DIRECTIONS FOR THIS TASK:
The lines wanted are those in the data below that include "trafficPolicy".

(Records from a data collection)
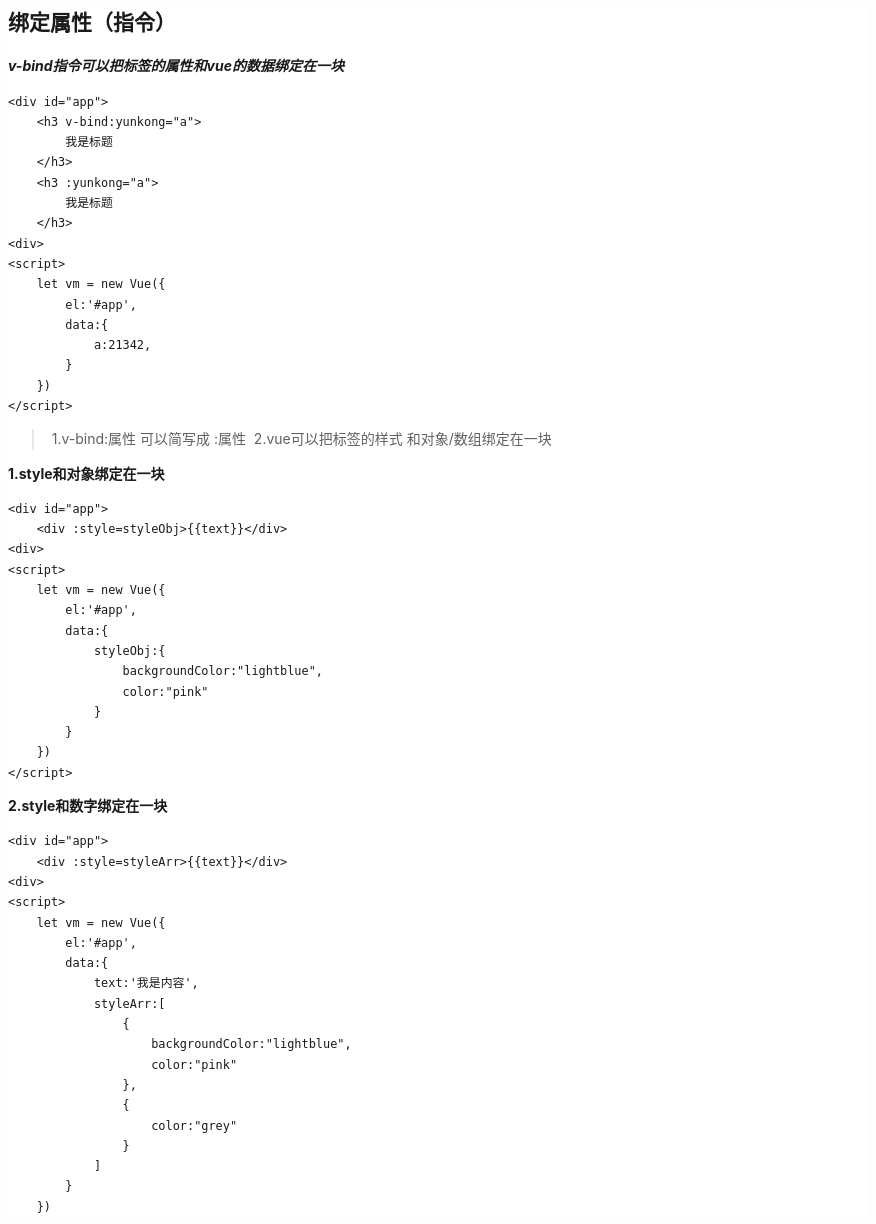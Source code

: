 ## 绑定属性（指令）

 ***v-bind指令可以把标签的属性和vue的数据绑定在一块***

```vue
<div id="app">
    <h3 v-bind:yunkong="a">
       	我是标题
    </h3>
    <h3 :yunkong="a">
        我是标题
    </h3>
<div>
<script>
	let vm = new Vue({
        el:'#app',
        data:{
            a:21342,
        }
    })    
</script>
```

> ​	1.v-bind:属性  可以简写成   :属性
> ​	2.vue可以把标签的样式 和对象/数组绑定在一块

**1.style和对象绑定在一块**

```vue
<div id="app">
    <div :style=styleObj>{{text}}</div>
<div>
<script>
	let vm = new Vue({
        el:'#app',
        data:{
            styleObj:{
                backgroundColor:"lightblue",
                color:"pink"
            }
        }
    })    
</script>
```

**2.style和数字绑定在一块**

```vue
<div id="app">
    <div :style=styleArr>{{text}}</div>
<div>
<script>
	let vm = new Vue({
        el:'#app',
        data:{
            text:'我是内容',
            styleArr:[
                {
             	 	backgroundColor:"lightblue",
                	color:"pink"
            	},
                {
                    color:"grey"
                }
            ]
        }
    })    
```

--

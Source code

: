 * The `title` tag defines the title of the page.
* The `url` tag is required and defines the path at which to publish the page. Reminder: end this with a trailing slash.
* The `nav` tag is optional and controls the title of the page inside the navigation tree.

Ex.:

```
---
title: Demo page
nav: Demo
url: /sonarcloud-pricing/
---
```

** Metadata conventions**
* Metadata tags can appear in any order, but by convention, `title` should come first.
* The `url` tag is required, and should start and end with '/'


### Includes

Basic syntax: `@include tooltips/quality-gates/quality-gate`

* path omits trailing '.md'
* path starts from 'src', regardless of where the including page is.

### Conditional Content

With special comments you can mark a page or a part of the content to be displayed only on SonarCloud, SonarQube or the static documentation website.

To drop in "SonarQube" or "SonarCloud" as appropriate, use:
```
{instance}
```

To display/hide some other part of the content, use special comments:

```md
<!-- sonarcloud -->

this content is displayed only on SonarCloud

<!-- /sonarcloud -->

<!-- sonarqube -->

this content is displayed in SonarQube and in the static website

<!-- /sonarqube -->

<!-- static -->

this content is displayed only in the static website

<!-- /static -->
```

---

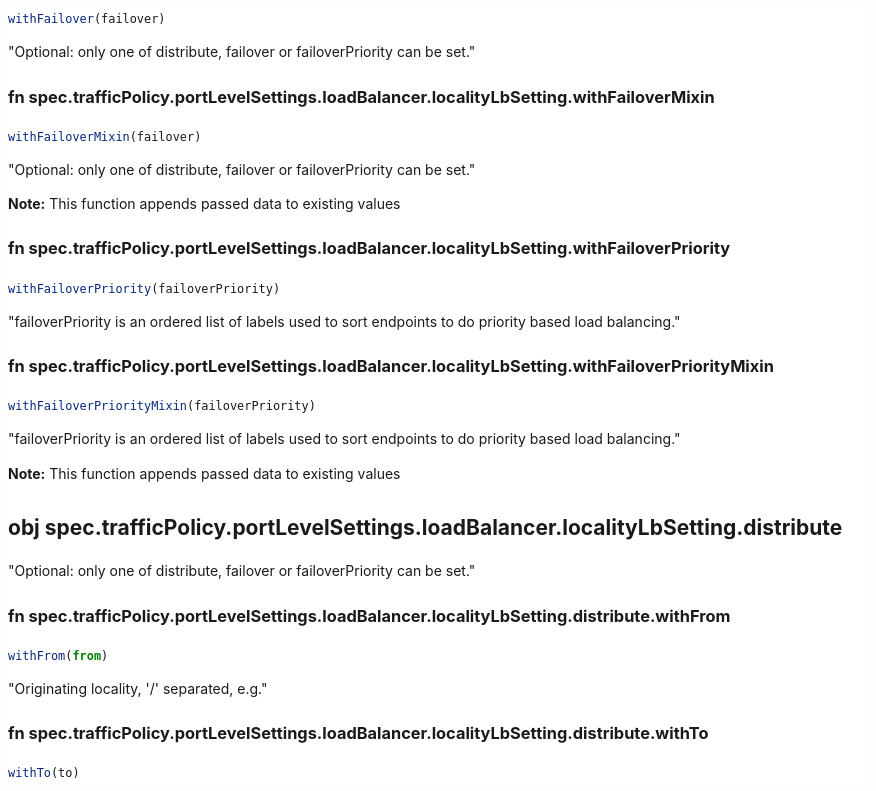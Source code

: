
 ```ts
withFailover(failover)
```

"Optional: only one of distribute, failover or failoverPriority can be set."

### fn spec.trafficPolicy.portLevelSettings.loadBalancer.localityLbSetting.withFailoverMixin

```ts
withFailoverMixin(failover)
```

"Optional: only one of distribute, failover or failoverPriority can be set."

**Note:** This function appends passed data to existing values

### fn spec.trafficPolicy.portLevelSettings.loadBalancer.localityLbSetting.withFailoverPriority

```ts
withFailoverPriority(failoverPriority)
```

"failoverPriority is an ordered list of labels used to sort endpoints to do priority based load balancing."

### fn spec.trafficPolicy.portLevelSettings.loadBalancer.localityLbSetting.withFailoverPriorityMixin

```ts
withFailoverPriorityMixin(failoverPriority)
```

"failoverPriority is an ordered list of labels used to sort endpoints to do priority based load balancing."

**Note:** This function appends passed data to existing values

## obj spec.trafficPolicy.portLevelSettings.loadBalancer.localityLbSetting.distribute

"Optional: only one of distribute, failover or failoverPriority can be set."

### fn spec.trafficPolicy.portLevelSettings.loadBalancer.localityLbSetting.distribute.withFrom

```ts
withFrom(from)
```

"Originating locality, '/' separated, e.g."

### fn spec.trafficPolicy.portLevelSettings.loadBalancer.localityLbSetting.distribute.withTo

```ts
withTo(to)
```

WRITTEN REPLY:
### fn spec.trafficPolicy.portLevelSettings.loadBalancer.localityLbSetting.withFailoverMixin
### fn spec.trafficPolicy.portLevelSettings.loadBalancer.localityLbSetting.withFailoverPriority
### fn spec.trafficPolicy.portLevelSettings.loadBalancer.localityLbSetting.withFailoverPriorityMixin
## obj spec.trafficPolicy.portLevelSettings.loadBalancer.localityLbSetting.distribute
### fn spec.trafficPolicy.portLevelSettings.loadBalancer.localityLbSetting.distribute.withFrom
### fn spec.trafficPolicy.portLevelSettings.loadBalancer.localityLbSetting.distribute.withTo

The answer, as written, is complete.